Give back every entry below, exactly as written.

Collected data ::
-- Opening Marker --
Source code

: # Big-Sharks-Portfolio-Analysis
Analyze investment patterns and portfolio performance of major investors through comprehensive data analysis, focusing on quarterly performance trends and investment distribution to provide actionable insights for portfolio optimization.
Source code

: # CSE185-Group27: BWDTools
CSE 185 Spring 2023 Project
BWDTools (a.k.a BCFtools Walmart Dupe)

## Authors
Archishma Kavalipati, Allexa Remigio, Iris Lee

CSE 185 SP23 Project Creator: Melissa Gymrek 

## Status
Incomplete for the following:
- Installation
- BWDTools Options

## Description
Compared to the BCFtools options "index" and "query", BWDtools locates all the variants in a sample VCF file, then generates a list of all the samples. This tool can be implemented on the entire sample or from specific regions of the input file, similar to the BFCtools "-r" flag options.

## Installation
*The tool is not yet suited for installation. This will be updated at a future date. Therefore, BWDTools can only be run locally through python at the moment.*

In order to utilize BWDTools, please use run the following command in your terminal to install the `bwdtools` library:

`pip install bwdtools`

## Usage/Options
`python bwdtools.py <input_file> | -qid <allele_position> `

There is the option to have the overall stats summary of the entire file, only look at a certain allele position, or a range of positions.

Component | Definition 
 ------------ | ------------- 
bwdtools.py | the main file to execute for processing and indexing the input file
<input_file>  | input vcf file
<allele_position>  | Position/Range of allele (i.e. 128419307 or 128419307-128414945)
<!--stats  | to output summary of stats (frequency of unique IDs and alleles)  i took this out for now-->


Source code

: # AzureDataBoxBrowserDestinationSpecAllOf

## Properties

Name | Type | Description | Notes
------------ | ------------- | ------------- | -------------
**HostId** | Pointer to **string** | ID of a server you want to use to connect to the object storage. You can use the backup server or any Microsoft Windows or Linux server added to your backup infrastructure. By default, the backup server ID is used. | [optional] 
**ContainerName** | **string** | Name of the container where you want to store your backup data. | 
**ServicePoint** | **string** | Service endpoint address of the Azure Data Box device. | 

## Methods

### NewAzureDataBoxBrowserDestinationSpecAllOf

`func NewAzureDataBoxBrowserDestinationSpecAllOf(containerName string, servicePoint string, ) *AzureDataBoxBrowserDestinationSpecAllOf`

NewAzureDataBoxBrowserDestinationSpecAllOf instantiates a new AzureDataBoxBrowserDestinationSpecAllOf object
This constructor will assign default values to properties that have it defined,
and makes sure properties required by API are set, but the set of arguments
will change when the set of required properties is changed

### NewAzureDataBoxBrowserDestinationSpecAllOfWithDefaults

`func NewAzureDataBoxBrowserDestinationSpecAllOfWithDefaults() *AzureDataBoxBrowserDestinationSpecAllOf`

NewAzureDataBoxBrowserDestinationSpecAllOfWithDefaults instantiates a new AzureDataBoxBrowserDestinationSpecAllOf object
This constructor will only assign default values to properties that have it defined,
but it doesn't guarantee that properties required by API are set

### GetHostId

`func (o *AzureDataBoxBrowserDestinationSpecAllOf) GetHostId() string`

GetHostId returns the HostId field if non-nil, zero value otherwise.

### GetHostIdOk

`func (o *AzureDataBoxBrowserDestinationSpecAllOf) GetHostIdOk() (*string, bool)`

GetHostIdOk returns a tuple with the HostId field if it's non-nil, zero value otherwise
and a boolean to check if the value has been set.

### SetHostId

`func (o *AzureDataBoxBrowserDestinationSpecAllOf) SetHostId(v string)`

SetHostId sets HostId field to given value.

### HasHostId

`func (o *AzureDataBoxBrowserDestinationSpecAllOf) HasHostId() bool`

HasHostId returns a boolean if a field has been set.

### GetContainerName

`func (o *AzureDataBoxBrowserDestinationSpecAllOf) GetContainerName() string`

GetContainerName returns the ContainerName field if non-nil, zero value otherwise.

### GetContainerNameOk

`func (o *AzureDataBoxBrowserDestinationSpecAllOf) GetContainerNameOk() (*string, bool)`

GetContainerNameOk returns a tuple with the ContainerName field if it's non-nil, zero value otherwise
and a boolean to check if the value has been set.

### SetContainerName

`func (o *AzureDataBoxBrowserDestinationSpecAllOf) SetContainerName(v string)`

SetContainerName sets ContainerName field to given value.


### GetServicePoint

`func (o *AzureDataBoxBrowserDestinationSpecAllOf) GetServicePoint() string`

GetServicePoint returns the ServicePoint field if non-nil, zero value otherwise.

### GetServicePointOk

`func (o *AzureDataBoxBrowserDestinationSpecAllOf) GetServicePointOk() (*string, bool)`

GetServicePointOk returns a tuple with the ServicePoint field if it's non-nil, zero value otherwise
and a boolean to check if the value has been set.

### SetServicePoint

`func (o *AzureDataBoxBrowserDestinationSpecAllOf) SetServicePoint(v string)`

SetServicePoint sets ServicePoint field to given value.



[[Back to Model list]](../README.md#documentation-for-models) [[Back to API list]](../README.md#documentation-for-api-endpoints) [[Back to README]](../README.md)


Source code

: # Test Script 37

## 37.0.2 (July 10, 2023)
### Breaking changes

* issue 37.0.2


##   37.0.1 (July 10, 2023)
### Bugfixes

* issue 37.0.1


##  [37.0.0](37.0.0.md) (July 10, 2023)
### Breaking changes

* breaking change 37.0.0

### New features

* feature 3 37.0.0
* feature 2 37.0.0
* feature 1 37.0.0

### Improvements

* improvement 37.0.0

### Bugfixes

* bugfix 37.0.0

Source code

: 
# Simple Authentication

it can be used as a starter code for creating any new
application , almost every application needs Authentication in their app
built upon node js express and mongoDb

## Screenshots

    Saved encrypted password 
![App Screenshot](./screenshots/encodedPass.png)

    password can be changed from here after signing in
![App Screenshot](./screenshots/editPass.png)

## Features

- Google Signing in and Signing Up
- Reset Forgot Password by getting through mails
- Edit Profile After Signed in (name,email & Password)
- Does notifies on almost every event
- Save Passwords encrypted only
-- Closing Marker --
Result of this exercise ::
Source code

: # Big-Sharks-Portfolio-Analysis
Analyze investment patterns and portfolio performance of major investors through comprehensive data analysis, focusing on quarterly performance trends and investment distribution to provide actionable insights for portfolio optimization.
Source code

: # CSE185-Group27: BWDTools
CSE 185 Spring 2023 Project
BWDTools (a.k.a BCFtools Walmart Dupe)

## Authors
Archishma Kavalipati, Allexa Remigio, Iris Lee

CSE 185 SP23 Project Creator: Melissa Gymrek 

## Status
Incomplete for the following:
- Installation
- BWDTools Options

## Description
Compared to the BCFtools options "index" and "query", BWDtools locates all the variants in a sample VCF file, then generates a list of all the samples. This tool can be implemented on the entire sample or from specific regions of the input file, similar to the BFCtools "-r" flag options.

## Installation
*The tool is not yet suited for installation. This will be updated at a future date. Therefore, BWDTools can only be run locally through python at the moment.*

In order to utilize BWDTools, please use run the following command in your terminal to install the `bwdtools` library:

`pip install bwdtools`

## Usage/Options
`python bwdtools.py <input_file> | -qid <allele_position> `

There is the option to have the overall stats summary of the entire file, only look at a certain allele position, or a range of positions.

Component | Definition 
 ------------ | ------------- 
bwdtools.py | the main file to execute for processing and indexing the input file
<input_file>  | input vcf file
<allele_position>  | Position/Range of allele (i.e. 128419307 or 128419307-128414945)
<!--stats  | to output summary of stats (frequency of unique IDs and alleles)  i took this out for now-->


Source code

: # AzureDataBoxBrowserDestinationSpecAllOf

## Properties

Name | Type | Description | Notes
------------ | ------------- | ------------- | -------------
**HostId** | Pointer to **string** | ID of a server you want to use to connect to the object storage. You can use the backup server or any Microsoft Windows or Linux server added to your backup infrastructure. By default, the backup server ID is used. | [optional] 
**ContainerName** | **string** | Name of the container where you want to store your backup data. | 
**ServicePoint** | **string** | Service endpoint address of the Azure Data Box device. | 

## Methods

### NewAzureDataBoxBrowserDestinationSpecAllOf

`func NewAzureDataBoxBrowserDestinationSpecAllOf(containerName string, servicePoint string, ) *AzureDataBoxBrowserDestinationSpecAllOf`

NewAzureDataBoxBrowserDestinationSpecAllOf instantiates a new AzureDataBoxBrowserDestinationSpecAllOf object
This constructor will assign default values to properties that have it defined,
and makes sure properties required by API are set, but the set of arguments
will change when the set of required properties is changed

### NewAzureDataBoxBrowserDestinationSpecAllOfWithDefaults

`func NewAzureDataBoxBrowserDestinationSpecAllOfWithDefaults() *AzureDataBoxBrowserDestinationSpecAllOf`

NewAzureDataBoxBrowserDestinationSpecAllOfWithDefaults instantiates a new AzureDataBoxBrowserDestinationSpecAllOf object
This constructor will only assign default values to properties that have it defined,
but it doesn't guarantee that properties required by API are set

### GetHostId

`func (o *AzureDataBoxBrowserDestinationSpecAllOf) GetHostId() string`

GetHostId returns the HostId field if non-nil, zero value otherwise.

### GetHostIdOk

`func (o *AzureDataBoxBrowserDestinationSpecAllOf) GetHostIdOk() (*string, bool)`

GetHostIdOk returns a tuple with the HostId field if it's non-nil, zero value otherwise
and a boolean to check if the value has been set.

### SetHostId

`func (o *AzureDataBoxBrowserDestinationSpecAllOf) SetHostId(v string)`

SetHostId sets HostId field to given value.

### HasHostId

`func (o *AzureDataBoxBrowserDestinationSpecAllOf) HasHostId() bool`

HasHostId returns a boolean if a field has been set.

### GetContainerName

`func (o *AzureDataBoxBrowserDestinationSpecAllOf) GetContainerName() string`

GetContainerName returns the ContainerName field if non-nil, zero value otherwise.

### GetContainerNameOk

`func (o *AzureDataBoxBrowserDestinationSpecAllOf) GetContainerNameOk() (*string, bool)`

GetContainerNameOk returns a tuple with the ContainerName field if it's non-nil, zero value otherwise
and a boolean to check if the value has been set.

### SetContainerName

`func (o *AzureDataBoxBrowserDestinationSpecAllOf) SetContainerName(v string)`

SetContainerName sets ContainerName field to given value.


### GetServicePoint

`func (o *AzureDataBoxBrowserDestinationSpecAllOf) GetServicePoint() string`

GetServicePoint returns the ServicePoint field if non-nil, zero value otherwise.

### GetServicePointOk

`func (o *AzureDataBoxBrowserDestinationSpecAllOf) GetServicePointOk() (*string, bool)`

GetServicePointOk returns a tuple with the ServicePoint field if it's non-nil, zero value otherwise
and a boolean to check if the value has been set.

### SetServicePoint

`func (o *AzureDataBoxBrowserDestinationSpecAllOf) SetServicePoint(v string)`

SetServicePoint sets ServicePoint field to given value.



[[Back to Model list]](../README.md#documentation-for-models) [[Back to API list]](../README.md#documentation-for-api-endpoints) [[Back to README]](../README.md)


Source code

: # Test Script 37

## 37.0.2 (July 10, 2023)
### Breaking changes

* issue 37.0.2


##   37.0.1 (July 10, 2023)
### Bugfixes

* issue 37.0.1


##  [37.0.0](37.0.0.md) (July 10, 2023)
### Breaking changes

* breaking change 37.0.0

### New features

* feature 3 37.0.0
* feature 2 37.0.0
* feature 1 37.0.0

### Improvements

* improvement 37.0.0

### Bugfixes

* bugfix 37.0.0

Source code

: 
# Simple Authentication

it can be used as a starter code for creating any new
application , almost every application needs Authentication in their app
built upon node js express and mongoDb

## Screenshots

    Saved encrypted password 
![App Screenshot](./screenshots/encodedPass.png)

    password can be changed from here after signing in
![App Screenshot](./screenshots/editPass.png)

## Features

- Google Signing in and Signing Up
- Reset Forgot Password by getting through mails
- Edit Profile After Signed in (name,email & Password)
- Does notifies on almost every event
- Save Passwords encrypted only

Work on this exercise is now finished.